Hace ya muchos infortunios que necesito una limpia con mezcal. Qué doña Eduviges recurra a sus artes ancestrales y que invoque a los dioses de la tierra para sacarme de encima esta mala racha que me persigue como un desfile de hormigas rojas.
Necesito que me sacuda la malaria con un manojo de ruda cosechada en el cerro. Úrgeme que me azuze las malas vibras, que las mandé a volar con el humo del copal. Yo no sé si realmente funcione ese menjurje que me untará en forma de cruz en la frente y en el cuello, pero prefiero pensar que de algo servirá.

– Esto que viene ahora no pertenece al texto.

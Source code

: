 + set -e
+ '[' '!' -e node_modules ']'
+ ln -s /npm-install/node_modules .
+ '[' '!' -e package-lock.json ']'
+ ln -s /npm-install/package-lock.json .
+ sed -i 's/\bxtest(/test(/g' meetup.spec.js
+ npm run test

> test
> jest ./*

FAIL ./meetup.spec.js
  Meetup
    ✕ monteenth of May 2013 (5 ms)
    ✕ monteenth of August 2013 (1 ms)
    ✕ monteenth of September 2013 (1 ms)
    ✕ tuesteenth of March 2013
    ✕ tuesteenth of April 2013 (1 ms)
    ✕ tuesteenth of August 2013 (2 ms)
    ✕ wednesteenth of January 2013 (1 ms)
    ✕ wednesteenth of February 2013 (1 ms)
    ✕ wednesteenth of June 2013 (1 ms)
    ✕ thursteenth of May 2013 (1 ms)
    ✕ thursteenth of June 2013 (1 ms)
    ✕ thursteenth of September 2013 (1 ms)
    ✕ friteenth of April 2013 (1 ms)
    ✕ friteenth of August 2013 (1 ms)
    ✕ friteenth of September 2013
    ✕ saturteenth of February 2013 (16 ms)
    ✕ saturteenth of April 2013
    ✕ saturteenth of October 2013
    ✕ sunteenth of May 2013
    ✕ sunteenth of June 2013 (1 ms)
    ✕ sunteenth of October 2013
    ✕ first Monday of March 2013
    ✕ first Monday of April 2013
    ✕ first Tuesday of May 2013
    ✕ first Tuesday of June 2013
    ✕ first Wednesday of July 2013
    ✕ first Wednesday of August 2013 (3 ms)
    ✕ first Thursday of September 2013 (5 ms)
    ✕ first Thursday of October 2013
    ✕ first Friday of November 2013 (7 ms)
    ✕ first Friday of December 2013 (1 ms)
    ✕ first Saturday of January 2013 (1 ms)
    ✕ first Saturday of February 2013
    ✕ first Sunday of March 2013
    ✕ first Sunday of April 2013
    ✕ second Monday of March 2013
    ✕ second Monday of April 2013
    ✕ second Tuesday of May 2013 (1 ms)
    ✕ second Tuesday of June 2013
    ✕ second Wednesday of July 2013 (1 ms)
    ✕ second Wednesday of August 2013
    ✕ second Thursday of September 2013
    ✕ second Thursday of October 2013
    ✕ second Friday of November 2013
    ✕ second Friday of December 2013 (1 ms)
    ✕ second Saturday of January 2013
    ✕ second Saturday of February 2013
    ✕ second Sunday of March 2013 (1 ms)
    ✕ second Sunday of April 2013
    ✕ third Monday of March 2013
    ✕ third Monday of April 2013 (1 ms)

Doña Eduviges me mirará con sus ojos llenos de nubes que aún le dejan predecir el futuro y leer la clara de los huevos, para decirme seguramente que la calamidad es un fango que enturbia mi camino. Y he de creerle, supongo, porque no tengo más opción que confiar en ella. Y no en esta mala suerte que se esconde como migajas de pan en el dobladillo de mis pantalones.
Necesito una limpia con mezcal y unos tragos de ron Matusalem para curarme las reumas del corazón, este pinche corazón que parece escarabajo patas arriba. Sí, este corazón del carajo que se hace el orgulloso y no acepta que aún extraña tus abrazos.
Cuando tenemos una mala racha, cuando te asaltan por tercera vez en el pesero o te rompes un hueso de la manera más tonta y tu pareja te deja por otr@ más fe@, por supuesto que necesitamos algo más que la bendición de la abuela.
Uno trata de ser optimista, incluso ante el problema más complicado, pero a veces es tan grande la desilusión que dan ganas de sentarse y pedirle explicaciones a algún dios que parece jugar a los dados, mientras nuestra suerte se cae a pedazos. Y nos da por pensar que pareciera que estamos malditos, aunque los amigos se rían cuando nos machucamos un dedo o nos muerde un perro callejero: “Estás bien salitres”, comentan a costa de nuestra mala suerte.
Y uno que más quisiera que levantarse tarde una mañana y contemplar desde la ventana, mientras tomas una taza de café, que el cielo está despejado. Y que te llamara en ese momento la persona que amas, sólo para decirte “no dejo de pensar en lo que haremos esta noche”. Ni madres, eso sólo en las películas o en las vidas de otras personas: las que no tienen deudas, las que cuentan con chofer en la puerta, las que no se truenan los dedos cada quincena, las que viven de nuestros impuestos, las que tuvieron un padre millonario; sí, esas personas que no tienen un sueldo miserable, ni viajan horas para llegar al trabajo y que tampoco saben lo que es comer una torta a la vuelta de la oficina.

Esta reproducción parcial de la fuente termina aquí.